== Goal of the exercise ==
Show every line from the entries that follow which holds the word "Backup".

** Given data follows **

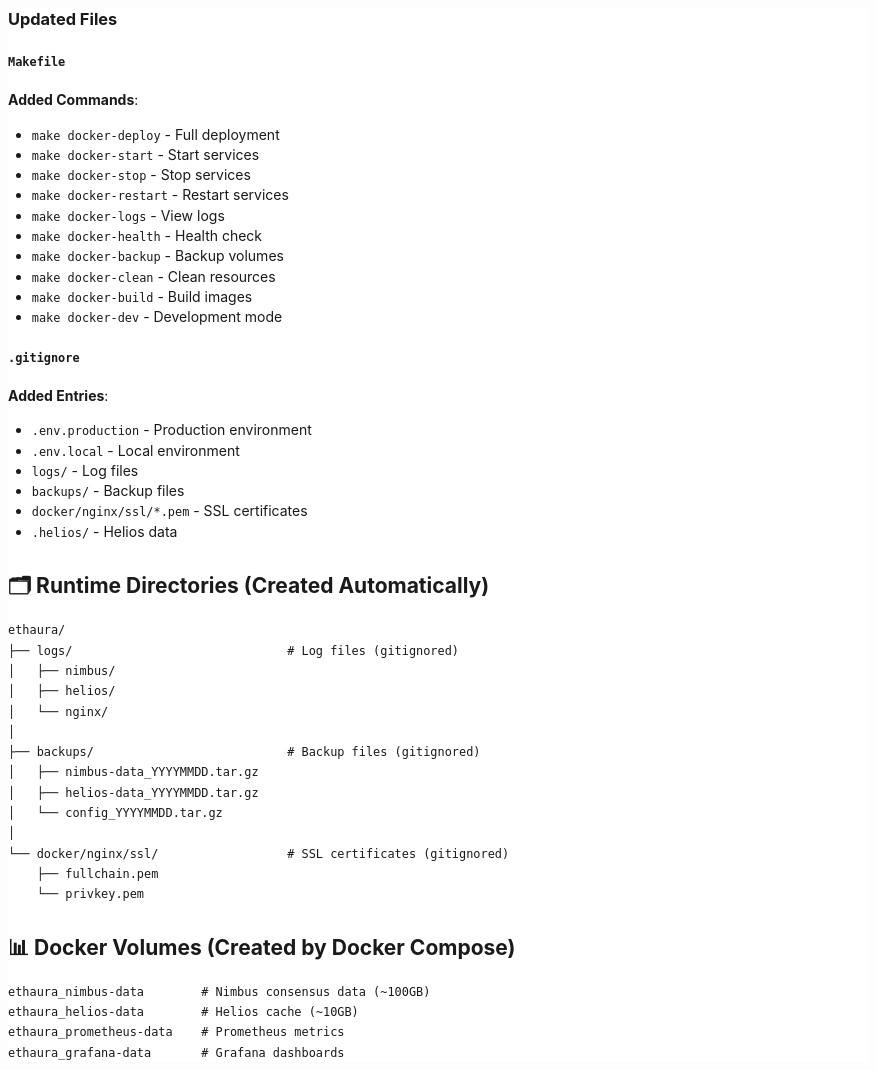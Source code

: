 ### Updated Files

#### `Makefile`
**Added Commands**:
- `make docker-deploy` - Full deployment
- `make docker-start` - Start services
- `make docker-stop` - Stop services
- `make docker-restart` - Restart services
- `make docker-logs` - View logs
- `make docker-health` - Health check
- `make docker-backup` - Backup volumes
- `make docker-clean` - Clean resources
- `make docker-build` - Build images
- `make docker-dev` - Development mode

#### `.gitignore`
**Added Entries**:
- `.env.production` - Production environment
- `.env.local` - Local environment
- `logs/` - Log files
- `backups/` - Backup files
- `docker/nginx/ssl/*.pem` - SSL certificates
- `.helios/` - Helios data

## 🗂️ Runtime Directories (Created Automatically)

```
ethaura/
├── logs/                              # Log files (gitignored)
│   ├── nimbus/
│   ├── helios/
│   └── nginx/
│
├── backups/                           # Backup files (gitignored)
│   ├── nimbus-data_YYYYMMDD.tar.gz
│   ├── helios-data_YYYYMMDD.tar.gz
│   └── config_YYYYMMDD.tar.gz
│
└── docker/nginx/ssl/                  # SSL certificates (gitignored)
    ├── fullchain.pem
    └── privkey.pem
```

## 📊 Docker Volumes (Created by Docker Compose)

```
ethaura_nimbus-data        # Nimbus consensus data (~100GB)
ethaura_helios-data        # Helios cache (~10GB)
ethaura_prometheus-data    # Prometheus metrics
ethaura_grafana-data       # Grafana dashboards
```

** End of Given data **

== Answer to the problem ==
- `make docker-backup` - Backup volumes
- `backups/` - Backup files
├── backups/                           # Backup files (gitignored)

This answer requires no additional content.